Every time I listened to Barack Obama speak during his campaign, my absolute favorite part of his message was “I am my brother’s keeper.” This is the part where I usually choked up.
Community service is one of my top 10 ways to spend time. I’ve been involved in Meals on Wheels (MOW) for eight years -– driving for three years and coordinating the routes and drivers’ schedules in my town for the past five. I also sub when a driver can’t make it. As the coordinator, I serve as the contact for people who need meals, set each month’s driving schedule for the volunteer drivers, recruit new volunteers, and communicate with the drivers about changes in the routes.
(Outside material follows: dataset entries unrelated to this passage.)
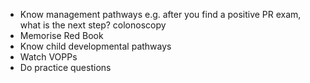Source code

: - Know management pathways e.g. after you find a positive PR exam, what is the next step? colonoscopy
- Memorise Red Book
- Know child developmental pathways
- Watch VOPPs
- Do practice questions 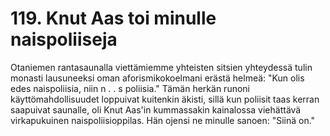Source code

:


    
# 119. Knut Aas toi minulle naispoliiseja

Otaniemen rantasaunalla viettämiemme yhteisten sitsien yhteydessä tulin monasti lausuneeksi oman aforismikokoelmani 
erästä helmeä: "Kun olis edes naispoliisia, niin n . . s poliisia." Tämän herkän runoni käyttömahdollisuudet loppuivat 
kuitenkin äkisti, sillä kun poliisit taas kerran saapuivat saunalle, oli Knut Aas'in kummassakin kainalossa viehättävä 
virkapukuinen naispoliisioppilas. Hän ojensi ne minulle sanoen: "Siinä on."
In a typical month, I spend about six hours doing this.
As a driver, I pick up the meals –- a hot lunch -– from a local church where an amazing group of women cooks 100+ meals every day for four towns. I then deliver the meals to the homes and apartments of mostly older people who have trouble staying on a decent diet or cooking for themselves. Part of the service is making sure the “clients” are OK, as the MOW drivers are sometimes the only people they see or talk to in a day. I haven’t had any incidents where a client needed immediate help, but one of the drivers on my route found a client no longer alive a few years ago. (Thankfully, someone found him…) Delivering takes about two hours, and on average, I drive about once a month.
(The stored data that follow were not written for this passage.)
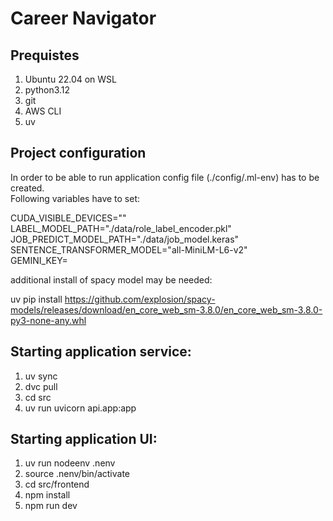# Career Navigator
## Prequistes
1. Ubuntu 22.04 on WSL
2. python3.12
3. git
4. AWS CLI
5. uv

## Project configuration
In order to be able to run application config file (./config/.ml-env) has to be created.  
Following variables have to set:

CUDA_VISIBLE_DEVICES=""  
LABEL_MODEL_PATH="./data/role_label_encoder.pkl"  
JOB_PREDICT_MODEL_PATH="./data/job_model.keras"  
SENTENCE_TRANSFORMER_MODEL="all-MiniLM-L6-v2"  
GEMINI_KEY=<your api key>  

additional install of spacy model may be needed:

uv pip install https://github.com/explosion/spacy-models/releases/download/en_core_web_sm-3.8.0/en_core_web_sm-3.8.0-py3-none-any.whl

## Starting application service:
1. uv sync
2. dvc pull
3. cd src
4. uv run uvicorn api.app:app

## Starting application UI:
1. uv run nodeenv .nenv
2. source .nenv/bin/activate
3. cd src/frontend
4. npm install
5. npm run dev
There are days when it isn’t easy to fit MOW into my schedule, and it feels like a burden. But I always finish the route feeling content, happy, and fulfilled in a fundamental way. (I believe the Buddhists call this a “wholesome state”.) All this for less than 10 hours a month! (Interestingly, the roadblocks that originally made my MOW commitment seem like a burden suddenly become the burden themselves.)
In addition to the personal reward, I love that MOW gives me a chance to be a volunteering role model for my kids. This isn’t the reason I’m involved, but I hope it will inspire my kids to donate their time when they’re able. I've taken all three of them with me to deliver over the years, but they stopped wanting to come after one too many awkward hugs from the clients.
Something must have gone right though, because Mia is already coming up with idea after idea for her 8th Grade Challenge in three years –- a middle-school requirement that students run a soup-to-nuts project that benefits the community beyond their school or home. I mentored an eighth grader a couple years ago who cooked desserts and delivered meals with his mom as his challenge. To date, Mia isn’t interested in MOW for her challenge; I guess that’s “mom’s gig”. She seems to be leaning toward collecting or making something for children in need – books, quilts, pillowcases, stuffed animals.
At the risk of being preachy, I write this blog in hopes that it will encourage someone (other than Mia) to be a brothers’ keeper. For even just a few hours a month, the help or support you give someone could make a big difference in their lives. I guarantee it will make a difference in yours.